(Ekim 1653 - 20 Temmuz 1725): Şair, müfessir. Aydos'ta (Bulgaristan) doğdu. Celvetî Şeyhi Osman Fazlı'nın halifesi Ahmed Efendiden Arapça dersi aldı. Osman Fazlı'nın diğer halifesi Seyyid Abdülbaki Efendiyle Edirne'ye gitti (1664). Burada din ilimleri okudu ve hüsn-i hat dersleri aldı. İstanbul'a şeyh Osman Fazlı'nın yanına gönderilen İsmail Hakkı, tahsiline devam ederek kelâm, ferâiz ve fıkıh dalınlarında ilmini ilerletti, Farsça öğrendi. Ünlü hattat Hâfız Osman'dan hüsn-i hat meşketti. Şeyhi 1675'de onu halife olarak Üsküp'e, 1685'de Bursa'ya gönderdi. Tasavvufî yorumlar ve şiirler ekleyerek Arapça yazdığı Ünlü eseri Ruhu'l-Beyan'ı 1705'de tamamladı.
Askere moral vermek için 1696'da birinci ve ikinci Avusturya seferine katıldı. 1700'de ve 1710'da iki defa hacca gitti. 1717'de Şam'a giderek irşat faaliyetinde bulundu. 1720'de Şam dönüşü Üsküdar'a yerleşti. 1723'te de Bursa'ya geçti. Burada bir cami inşa ettirip vaz verdi ve bu şehirde vefat etti.
İsmail Hakkı, Bursevî yanında Üsküdarî ve Celvî nisbelerini de kullanmıştır. 100'den fazla eser yazdığı söylenir.
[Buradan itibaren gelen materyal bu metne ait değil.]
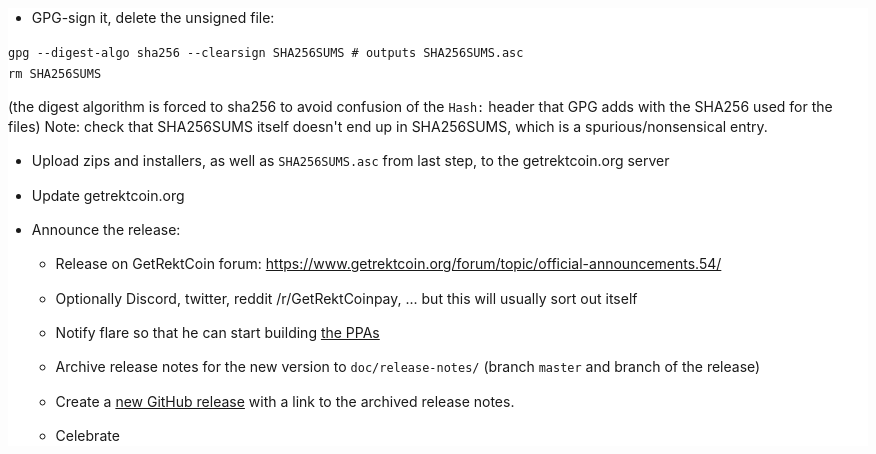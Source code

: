 - GPG-sign it, delete the unsigned file:
```
gpg --digest-algo sha256 --clearsign SHA256SUMS # outputs SHA256SUMS.asc
rm SHA256SUMS
```
(the digest algorithm is forced to sha256 to avoid confusion of the `Hash:` header that GPG adds with the SHA256 used for the files)
Note: check that SHA256SUMS itself doesn't end up in SHA256SUMS, which is a spurious/nonsensical entry.

- Upload zips and installers, as well as `SHA256SUMS.asc` from last step, to the getrektcoin.org server

- Update getrektcoin.org

- Announce the release:

  - Release on GetRektCoin forum: https://www.getrektcoin.org/forum/topic/official-announcements.54/

  - Optionally Discord, twitter, reddit /r/GetRektCoinpay, ... but this will usually sort out itself

  - Notify flare so that he can start building [the PPAs](https://launchpad.net/~getrektcoin.org/+archive/ubuntu/getrektcoin)

  - Archive release notes for the new version to `doc/release-notes/` (branch `master` and branch of the release)

  - Create a [new GitHub release](https://github.com/getrektcoinpay/getrektcoin/releases/new) with a link to the archived release notes.

  - Celebrate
Tasavufî çevrelerde eserleri çok yayılmış ve çok okunmuştur. En önemli eserlerinden Ruhu'l-Beyan Türkçeye de çevrilmiştir. Edebî eserleri arasında Divan'ı, Mi'aciyye'si ve Manzûmât'ı elimizdedir.
Divan'ı üzerine Murat Yurtsever doktora tezi hazırladı (1990). Mustafa Tatcı'nın çalışması: İsmail Hakkı Bursavî: Bitmedik Ot Dibinde Doğmadıcak Bir Göcen, Şerh-i Nazm-ı Ahmed (2000).